Problem statement ▸
Wherever a line below holds the word "will", copy that line.

Input data ▸

○ ○ ○ ○

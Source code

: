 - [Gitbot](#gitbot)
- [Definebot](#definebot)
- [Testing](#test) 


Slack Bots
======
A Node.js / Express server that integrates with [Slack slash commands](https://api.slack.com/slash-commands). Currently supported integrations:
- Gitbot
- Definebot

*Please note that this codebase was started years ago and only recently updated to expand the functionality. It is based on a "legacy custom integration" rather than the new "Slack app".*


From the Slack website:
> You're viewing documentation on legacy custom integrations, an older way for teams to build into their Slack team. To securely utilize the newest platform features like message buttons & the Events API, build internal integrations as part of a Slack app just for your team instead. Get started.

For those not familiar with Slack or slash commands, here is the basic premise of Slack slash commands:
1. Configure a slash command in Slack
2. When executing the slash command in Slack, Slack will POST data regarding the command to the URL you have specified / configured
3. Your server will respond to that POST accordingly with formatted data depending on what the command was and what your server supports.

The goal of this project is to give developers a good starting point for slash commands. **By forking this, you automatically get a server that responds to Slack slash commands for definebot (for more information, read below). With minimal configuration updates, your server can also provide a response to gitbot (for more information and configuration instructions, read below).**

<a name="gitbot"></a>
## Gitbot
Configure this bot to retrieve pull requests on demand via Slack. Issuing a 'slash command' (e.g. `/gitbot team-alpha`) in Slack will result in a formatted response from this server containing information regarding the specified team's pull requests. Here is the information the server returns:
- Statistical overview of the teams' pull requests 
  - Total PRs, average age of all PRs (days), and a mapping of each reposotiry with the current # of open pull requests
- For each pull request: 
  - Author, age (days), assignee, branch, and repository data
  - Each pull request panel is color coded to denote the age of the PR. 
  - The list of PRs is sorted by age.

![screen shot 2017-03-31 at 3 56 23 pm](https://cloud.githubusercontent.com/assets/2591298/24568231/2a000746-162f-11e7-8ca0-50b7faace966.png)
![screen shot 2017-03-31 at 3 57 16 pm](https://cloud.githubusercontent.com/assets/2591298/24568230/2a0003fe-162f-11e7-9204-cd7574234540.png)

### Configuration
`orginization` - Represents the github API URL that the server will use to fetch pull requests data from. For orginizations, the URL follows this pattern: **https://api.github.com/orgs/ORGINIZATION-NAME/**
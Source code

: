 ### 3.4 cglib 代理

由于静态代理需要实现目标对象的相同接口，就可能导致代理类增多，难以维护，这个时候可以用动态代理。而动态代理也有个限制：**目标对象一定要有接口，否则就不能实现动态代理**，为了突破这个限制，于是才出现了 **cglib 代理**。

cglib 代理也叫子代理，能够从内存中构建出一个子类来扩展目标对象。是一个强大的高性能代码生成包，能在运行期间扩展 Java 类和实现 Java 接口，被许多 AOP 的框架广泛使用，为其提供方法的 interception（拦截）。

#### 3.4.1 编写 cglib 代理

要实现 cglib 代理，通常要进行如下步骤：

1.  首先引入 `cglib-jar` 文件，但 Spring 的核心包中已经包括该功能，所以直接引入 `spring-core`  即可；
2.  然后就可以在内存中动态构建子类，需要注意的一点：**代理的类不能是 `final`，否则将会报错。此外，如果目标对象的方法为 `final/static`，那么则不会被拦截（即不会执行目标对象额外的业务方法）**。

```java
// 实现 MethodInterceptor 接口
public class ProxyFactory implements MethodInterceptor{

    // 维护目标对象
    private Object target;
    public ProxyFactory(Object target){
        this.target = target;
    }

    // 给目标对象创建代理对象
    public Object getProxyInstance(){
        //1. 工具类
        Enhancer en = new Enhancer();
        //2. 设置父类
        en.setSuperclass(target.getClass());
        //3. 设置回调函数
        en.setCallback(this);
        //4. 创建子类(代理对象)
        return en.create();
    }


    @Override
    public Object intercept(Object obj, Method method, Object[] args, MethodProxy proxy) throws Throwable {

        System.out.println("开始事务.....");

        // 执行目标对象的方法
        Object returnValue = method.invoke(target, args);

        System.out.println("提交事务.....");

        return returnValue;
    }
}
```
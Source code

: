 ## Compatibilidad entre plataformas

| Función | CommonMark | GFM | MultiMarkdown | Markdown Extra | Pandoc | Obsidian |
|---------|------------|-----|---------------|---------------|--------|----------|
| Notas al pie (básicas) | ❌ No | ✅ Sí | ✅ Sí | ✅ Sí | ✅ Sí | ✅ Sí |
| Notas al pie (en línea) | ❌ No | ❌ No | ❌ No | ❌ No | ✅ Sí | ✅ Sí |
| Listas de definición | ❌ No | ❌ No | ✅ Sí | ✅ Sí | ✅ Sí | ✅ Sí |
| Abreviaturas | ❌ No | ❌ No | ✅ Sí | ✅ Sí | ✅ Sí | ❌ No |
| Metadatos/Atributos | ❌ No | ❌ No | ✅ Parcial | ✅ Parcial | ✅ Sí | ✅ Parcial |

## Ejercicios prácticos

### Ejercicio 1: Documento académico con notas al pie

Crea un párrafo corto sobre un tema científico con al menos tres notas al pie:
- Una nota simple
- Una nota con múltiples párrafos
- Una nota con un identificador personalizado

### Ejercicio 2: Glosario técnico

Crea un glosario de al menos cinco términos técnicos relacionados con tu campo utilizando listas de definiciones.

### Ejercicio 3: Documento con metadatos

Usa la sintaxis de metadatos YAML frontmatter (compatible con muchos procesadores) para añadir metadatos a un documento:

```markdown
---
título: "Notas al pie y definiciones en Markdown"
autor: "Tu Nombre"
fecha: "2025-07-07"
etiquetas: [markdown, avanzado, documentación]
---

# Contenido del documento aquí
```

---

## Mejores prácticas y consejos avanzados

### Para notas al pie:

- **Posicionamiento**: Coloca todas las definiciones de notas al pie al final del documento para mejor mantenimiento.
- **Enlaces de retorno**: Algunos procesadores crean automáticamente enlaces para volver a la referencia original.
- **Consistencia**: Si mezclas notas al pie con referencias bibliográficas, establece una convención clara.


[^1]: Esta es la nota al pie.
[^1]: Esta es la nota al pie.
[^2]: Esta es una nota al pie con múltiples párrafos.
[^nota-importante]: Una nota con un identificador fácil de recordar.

○ ○ ○ ○

Your solution ▸
2. When executing the slash command in Slack, Slack will POST data regarding the command to the URL you have specified / configured
3. Your server will respond to that POST accordingly with formatted data depending on what the command was and what your server supports.
Configure this bot to retrieve pull requests on demand via Slack. Issuing a 'slash command' (e.g. `/gitbot team-alpha`) in Slack will result in a formatted response from this server containing information regarding the specified team's pull requests. Here is the information the server returns:
`orginization` - Represents the github API URL that the server will use to fetch pull requests data from. For orginizations, the URL follows this pattern: **https://api.github.com/orgs/ORGINIZATION-NAME/**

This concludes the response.